Recorded data:

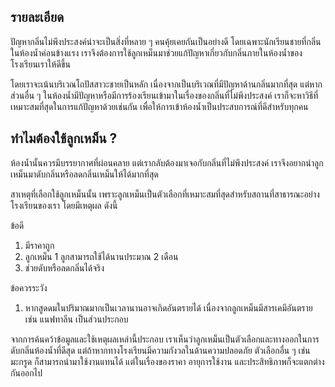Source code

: ## รายละเอียด
ปัญหากลิ่นไม่พึงประสงค์น่าจะเป็นสิ่งที่หลาย ๆ คนคุ้ยเคยกันเป็นอย่างดี โดยเฉพาะนักเรียนชายที่กลิ่นในห้องน้ำค่อนข้างแรง เราจึงต้องการใช้ลูกเหม็นมาช่วยแก้ปัญหาเกี่ยวกับกลิ่นภายในห้องน้ำของโรงเรียนเราให้ดีขึ้น

โดยเราจะเน้นบริเวณโถปัสสาวะชายเป็นหลัก เนื่องจากเป็นบริเวณที่มีปัญหาด้านกลิ่นมากที่สุด แต่หากส่วนอื่น ๆ ในห้องน้ำมีปัญหาหรือมีการร้องเรียนเข้ามาในเรื่องของกลิ่นที่ไม่พึงประสงค์ เราก็จะหาวิธีที่เหมาะสมที่สุดในการแก้ปัญหาด้วยเช่นกัน เพื่อให้การเข้าห้องน้ำเป็นประสบการณ์ที่ดีสำหรับทุกคน

## ทำไมต้องใช้ลูกเหม็น ?
ห้องน้ำนั้นควรมีบรรยากาศที่ผ่อนคลาย แต่เรากลับต้องมาเจอกับกลิ่นที่ไม่พึงประสงค์ เราจึงอยากนำลูกเหม็นมาดับกลิ่นหรือลดกลิ่นเหม็นให้ได้มากที่สุด

สาเหตุที่เลือกใช้ลูกเหม็นนั้น เพราะลูกเหม็นเป็นตัวเลือกที่เหมาะสมที่สุดสำหรับสถานที่สาธารณะอย่างโรงเรียนของเรา โดยมีเหตุผล ดังนี้

ข้อดี
1. มีราคาถูก
2. ลูกเหม็น 1 ลูกสามารถใช้ได้นานประมาณ 2 เดือน
3. ช่วยดับหรือลดกลิ่นได้จริง

ข้อควรระวัง
1. หากสูดดมในปริมาณมากเป็นเวลานานอาจเกิดอันตรายได้ เนื่องจากลูกเหม็นมีสารเคมีอันตราย เช่น แนฟทาลีน เป็นส่วนประกอบ

จากการค้นคว้าข้อมูลและใช้เหตุผลเหล่านี้ประกอบ เราเห็นว่าลูกเหม็นเป็นตัวเลือกและทางออกในการดับกลิ่นห้องน้ำที่ดีสุด แต่ถ้าหากทางโรงเรียนมีความกังวลในด้านความปลอดภัย ตัวเลือกอื่น ๆ เช่น มะกรูด ก็สามารถนำมาใช้งานแทนได้ แต่ในเรื่องของราคา อายุการใช้งาน และประสิทธิภาพก็จะแตกต่างกันออกไป
<!--stackedit_data:
eyJoaXN0b3J5IjpbMTg1ODEwOTQ4NywtMTczNTg0NzYxLDIwMj
M2NzgwNTYsLTQ1MTIyMzczNCwxNjkxNDEyOTYwLC01NzQyMjQ3
NDIsLTExNDkwMTk1MzJdfQ==
-->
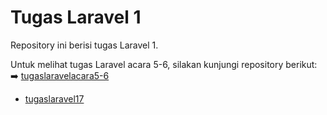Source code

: # Tugas Laravel 1

Repository ini berisi tugas Laravel 1.

Untuk melihat tugas Laravel acara 5-6, silakan kunjungi repository berikut:  
➡️ [tugaslaravelacara5-6](https://github.com/NatanNet/tugaslaravelacara5-6)
-  [tugaslaravel17](https://github.com/NatanNet/tugaslaravel17)

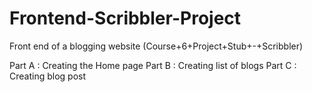 # Frontend-Scribbler-Project
Front end of a blogging website (Course+6+Project+Stub+-+Scribbler)

Part A : Creating the Home page
Part B : Creating list of blogs
Part C : Creating blog post
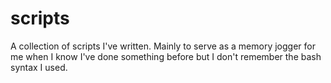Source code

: # scripts
A collection of scripts I've written. Mainly to serve as a memory jogger for me when I know I've done something before but I don't remember the bash syntax I used. 
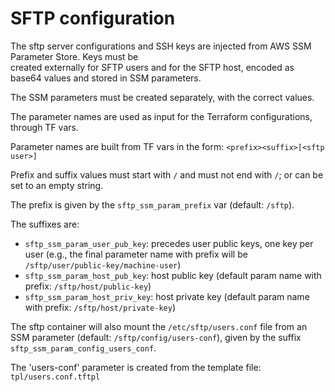 
# SFTP configuration

The sftp server configurations and SSH keys are injected from AWS SSM Parameter Store. Keys must be  
created externally for SFTP users and for the SFTP host, encoded as base64 values and stored in SSM parameters.

The SSM parameters must be created separately, with the correct values.

The parameter names are used as input for the Terraform configurations, through TF vars.

Parameter names are built from TF vars in the form:
`<prefix><suffix>[<sftp user>]`

Prefix and suffix values must start with `/` and must not end with `/`; or can be set to an empty string.

The prefix is given by the `sftp_ssm_param_prefix` var (default: `/sftp`).

The suffixes are:

- `sftp_ssm_param_user_pub_key`: precedes user public keys, one key per user (e.g., the final parameter name with prefix will be `/sftp/user/public-key/machine-user`)
- `sftp_ssm_param_host_pub_key`: host public key (default param name with prefix: `/sftp/host/public-key`)
- `sftp_ssm_param_host_priv_key`: host private key (default param name with prefix: `/sftp/host/private-key`)
 
The sftp container will also mount the `/etc/sftp/users.conf` file from an SSM parameter 
(default: `/sftp/config/users-conf`), given by the suffix `sftp_ssm_param_config_users_conf`. 
 
The 'users-conf' parameter is created from the template file: `tpl/users.conf.tftpl`
 
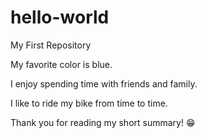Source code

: # hello-world
My First Repository

My favorite color is blue.

I enjoy spending time with friends and family.

I like to ride my bike from time to time.

Thank you for reading my short summary! 😁
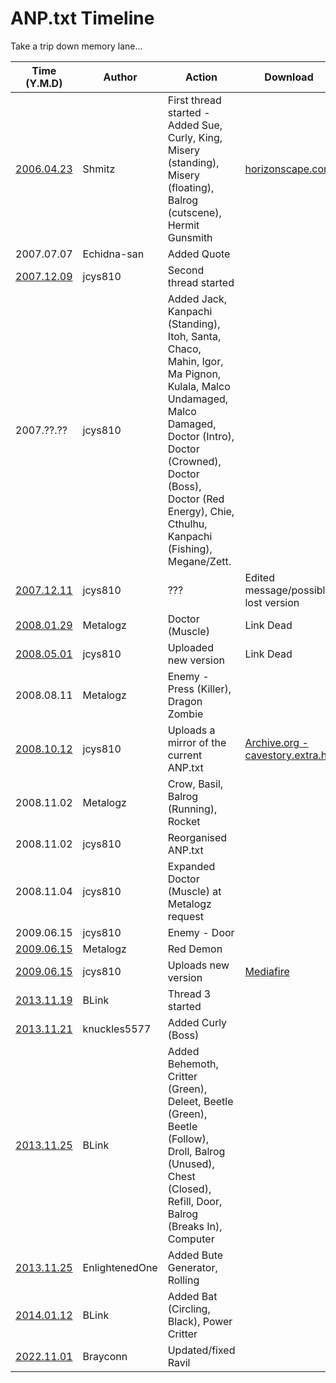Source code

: # ANP.txt Timeline
Take a trip down memory lane...

| Time (Y.M.D) | Author | Action | Download |
| ------------ | ------ | ------ | -------- |
| [2006.04.23](https://forum.cavestory.org/threads/anp.163/#post-4255) | Shmitz | First thread started - Added Sue, Curly, King, Misery (standing), Misery (floating), Balrog (cutscene), Hermit Gunsmith | [horizonscape.com](http://www.horizonscape.com/shmitz/cavestory/anp.txt) |
| 2007.07.07 | Echidna-san | Added Quote |
| [2007.12.09](https://forum.cavestory.org/threads/anp-txt-updates-mebbe.632/#post-24671) | jcys810 | Second thread started |
| 2007.??.?? | jcys810 | Added Jack, Kanpachi (Standing), Itoh, Santa, Chaco, Mahin, Igor, Ma Pignon, Kulala, Malco Undamaged, Malco Damaged, Doctor (Intro), Doctor (Crowned), Doctor (Boss), Doctor (Red Energy), Chie, Cthulhu, Kanpachi (Fishing), Megane/Zett. |
| [2007.12.11](https://forum.cavestory.org/threads/anp-txt-updates-mebbe.632/#post-24673) | jcys810 | ??? | Edited message/possible lost version |
| [2008.01.29](https://forum.cavestory.org/threads/anp-txt-updates-mebbe.632/#post-24676) | Metalogz | Doctor (Muscle) | Link Dead |
| [2008.05.01](https://forum.cavestory.org/threads/anp-txt-updates-mebbe.632/#post-24682) | jcys810 | Uploaded new version | Link Dead |
| 2008.08.11 | Metalogz | Enemy - Press (Killer), Dragon Zombie |
| [2008.10.12](https://forum.cavestory.org/threads/anp-txt-updates-mebbe.632/#post-24689) | jcys810 | Uploads a mirror of the current ANP.txt | [Archive.org - cavestory.extra.hu](https://web.archive.org/web/20081012054800/http://cavestory.extra.hu/Cave%20Stoy%20Files/FAQ's/ANP[NEW].txt)
| 2008.11.02 | Metalogz | Crow, Basil, Balrog (Running), Rocket |
| 2008.11.02 | jcys810 | Reorganised ANP.txt
| 2008.11.04 | jcys810 | Expanded Doctor (Muscle) at Metalogz request
| 2009.06.15 | jcys810 | Enemy - Door |
| [2009.06.15](https://forum.cavestory.org/threads/anp-txt-updates-mebbe.632/page-2#post-24693) | Metalogz | Red Demon |
| [2009.06.15](https://forum.cavestory.org/threads/anp-txt-updates-mebbe.632/#post-24690) | jcys810 | Uploads new version | [Mediafire](https://www.mediafire.com/file/yiymm00y4kt/ANP.txt/file) |
| [2013.11.19](https://forum.cavestory.org/threads/the-new-anp-txt-thread.5122/#post-175814) | BLink | Thread 3 started |
| [2013.11.21](https://forum.cavestory.org/threads/the-new-anp-txt-thread.5122/#post-175815) | knuckles5577 | Added Curly (Boss) |
| [2013.11.25](https://forum.cavestory.org/threads/the-new-anp-txt-thread.5122/#post-175816) | BLink | Added Behemoth, Critter (Green), Deleet, Beetle (Green), Beetle (Follow), Droll, Balrog (Unused), Chest (Closed), Refill, Door, Balrog (Breaks In), Computer |
| [2013.11.25](https://forum.cavestory.org/threads/the-new-anp-txt-thread.5122/#post-175817) | EnlightenedOne | Added Bute Generator, Rolling |
| [2014.01.12](https://forum.cavestory.org/threads/the-new-anp-txt-thread.5122/#post-175818) | BLink | Added Bat (Circling, Black), Power Critter |
| [2022.11.01](https://discord.com/channels/312733374831788034/312733438153326593/930687474945097738) | Brayconn | Updated/fixed Ravil |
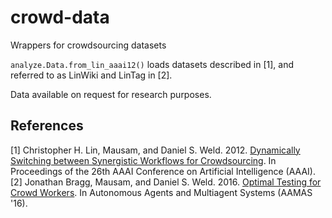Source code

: # crowd-data
Wrappers for crowdsourcing datasets

`analyze.Data.from_lin_aaai12()` loads datasets described in [1], and referred to as LinWiki and LinTag in [2].

Data available on request for research purposes.

## References
[1] Christopher H. Lin, Mausam, and Daniel S. Weld. 2012. [Dynamically Switching between Synergistic Workflows for Crowdsourcing](https://homes.cs.washington.edu/~chrislin/papers/aaai12.pdf). In Proceedings of the 26th AAAI Conference on Artificial Intelligence (AAAI).  
[2] Jonathan Bragg, Mausam, and Daniel S. Weld. 2016. [Optimal Testing for Crowd Workers](https://www.cs.washington.edu/ai/pubs/bragg-aamas16.pdf). In Autonomous Agents and Multiagent Systems (AAMAS '16).
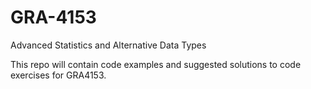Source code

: # GRA-4153
Advanced Statistics and Alternative Data Types

This repo will contain code examples and suggested solutions to code exercises for GRA4153.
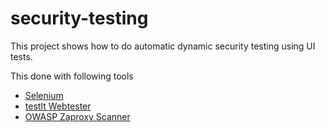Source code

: # security-testing

This project shows how to do automatic dynamic security testing using UI tests.

This done with following tools

* [Selenium](http://www.seleniumhq.org/)
* [testIt Webtester](https://github.com/testIT-WebTester)
* [OWASP Zaproxy Scanner](https://github.com/zaproxy/zaproxy)
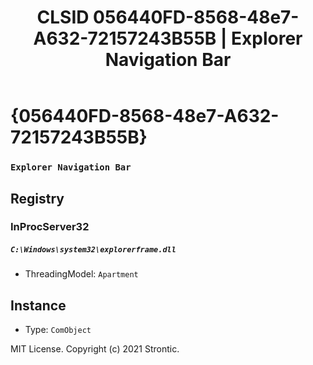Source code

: ﻿---
title: "CLSID 056440FD-8568-48e7-A632-72157243B55B | Explorer Navigation Bar"
excerpt: What is COM-Object CLSID 056440FD-8568-48e7-A632-72157243B55B?
---

# {056440FD-8568-48e7-A632-72157243B55B}

### `Explorer Navigation Bar`

## Registry


### InProcServer32

##### `C:\Windows\system32\explorerframe.dll`
* ThreadingModel: `Apartment`

## Instance

* Type: `ComObject`

MIT License. Copyright (c) 2021 Strontic.


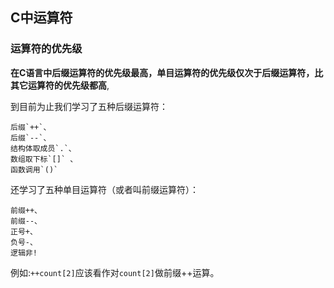 ## C中运算符

### 运算符的优先级

**在C语言中后缀运算符的优先级最高，单目运算符的优先级仅次于后缀运算符，比其它运算符的优先级都高**,

到目前为止我们学习了五种后缀运算符：

    后缀`++`、
    后缀`--`、
    结构体取成员`.`、
    数组取下标`[]` 、
    函数调用`()`

还学习了五种单目运算符（或者叫前缀运算符）：

    前缀++、
    前缀--、
    正号+、
    负号-、
    逻辑非!


例如:`++count[2]`应该看作对`count[2]`做前缀++运算。


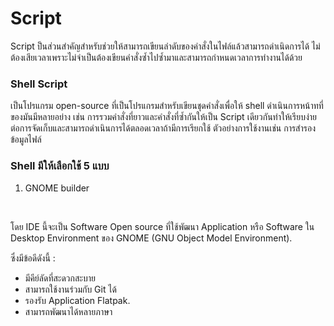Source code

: # Script

Script ป็นส่วนสำคัญสำหรับช่วยให้สามารถเขียนลำดับของคำสั่งในไฟล์แล้วสามารถดำเนิดการได้ ไม่ต้องเสียเวลาเพราะไม่จำเป็นต้องเขียนคำสั่งซ้ำไปซ้ำมาและสามารถกำหนดเวลาการทำงานได้ด้วย


### Shell Script

  เป็นโปรแกรม open-source ที่เป็นโปรแกรมสำหรับเขียนชุดคำสั่งเพื่อให้ shell ดำเนินการหน้าทที่ของมันมีหลายอย่าง เช่น การรวมคำสั่งที่ยาวและคำสั่งที่ซ้ำกันให้เป็น Script เดียวกันทำให้เรียบง่ายต่อการจัดเก็บและสามารถดำเนินการได้ตลอดเวลาถ้ามีการเรียกใช้ ตัวอย่างการใช้งานเช่น การสํารองข้อมูลไฟล์

### Shell มีให้เลือกใช้ 5 แบบ

 1. GNOME builder 
   <br>
   
   โดย IDE นี้จะเป็น Software Open source ที่ใช้พัฒนา Application หรือ Software ใน Desktop Environment ของ GNOME (GNU Object Model Environment).
   <br>
   
   ซึ่งมีข้อดีดังนี้ :
   <br>
   
   - มีคีย์ลัดที่สะดวกสะบาย
   - สามารถใช้งานร่วมกับ Git ได้
   - รองรับ Application Flatpak.
   - สามารถพัฒนาได้หลายภาษา
   <br>
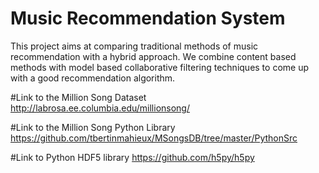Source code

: # Music Recommendation System
This project aims at comparing traditional methods of music recommendation with a hybrid approach. We combine content 
based methods with model based collaborative filtering techniques to come up with a good recommendation algorithm.

#Link to the Million Song Dataset
http://labrosa.ee.columbia.edu/millionsong/

#Link to the Million Song Python Library
https://github.com/tbertinmahieux/MSongsDB/tree/master/PythonSrc

#Link to Python HDF5 library
https://github.com/h5py/h5py 

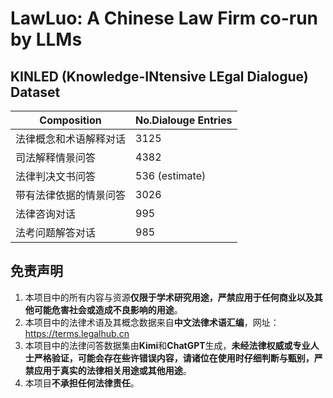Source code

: # LawLuo: A Chinese Law Firm co-run by LLMs

## KINLED (Knowledge-INtensive LEgal Dialogue) Dataset
| Composition | No.Dialouge Entries |
|----------|--------|
|法律概念和术语解释对话    | 3125  |
| 司法解释情景问答     | 4382  |
| 法律判决文书问答     | 536 (estimate)  |
| 带有法律依据的情景问答     | 3026  |
| 法律咨询对话    | 995  |
| 法考问题解答对话     | 985  |


## 免责声明
1. 本项目中的所有内容与资源**仅限于学术研究用途，严禁应用于任何商业以及其他可能危害社会或造成不良影响的用途**。
2. 本项目中的法律术语及其概念数据来自**中文法律术语汇编**，网址：https://terms.legalhub.cn
3. 本项目中的法律问答数据集由**Kimi**和**ChatGPT**生成，**未经法律权威或专业人士严格验证，可能会存在些许错误内容，请诸位在使用时仔细判断与甄别，严禁应用于真实的法律相关用途或其他用途**。
4. 本项目**不承担任何法律责任**。
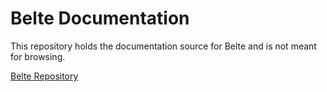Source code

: # Belte Documentation

This repository holds the documentation source for Belte and is not meant for browsing.

[Belte Repository](https://github.com/ryanwilsond/belte)
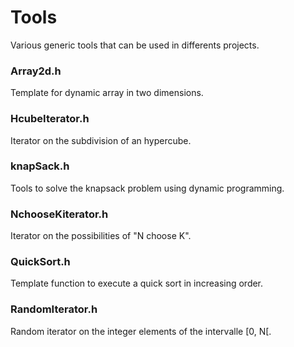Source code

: # Tools #
Various generic tools that can be used in differents projects.

### Array2d.h ###
Template for dynamic array in two dimensions.

### HcubeIterator.h ###
Iterator on the subdivision of an hypercube.

### knapSack.h ###
Tools to solve the knapsack problem using dynamic programming.

### NchooseKiterator.h ###
Iterator on the possibilities of "N choose K".

### QuickSort.h ###
Template function to execute a quick sort in increasing order.

### RandomIterator.h ###
Random iterator on the integer elements of the intervalle [0, N[.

Prompt:
Copy every line that contains "scripts" from the listing above.

Output for this exercise:
: # scripts
A collection of scripts I've written. Mainly to serve as a memory jogger for me when I know I've done something before but I don't remember the bash syntax I used. 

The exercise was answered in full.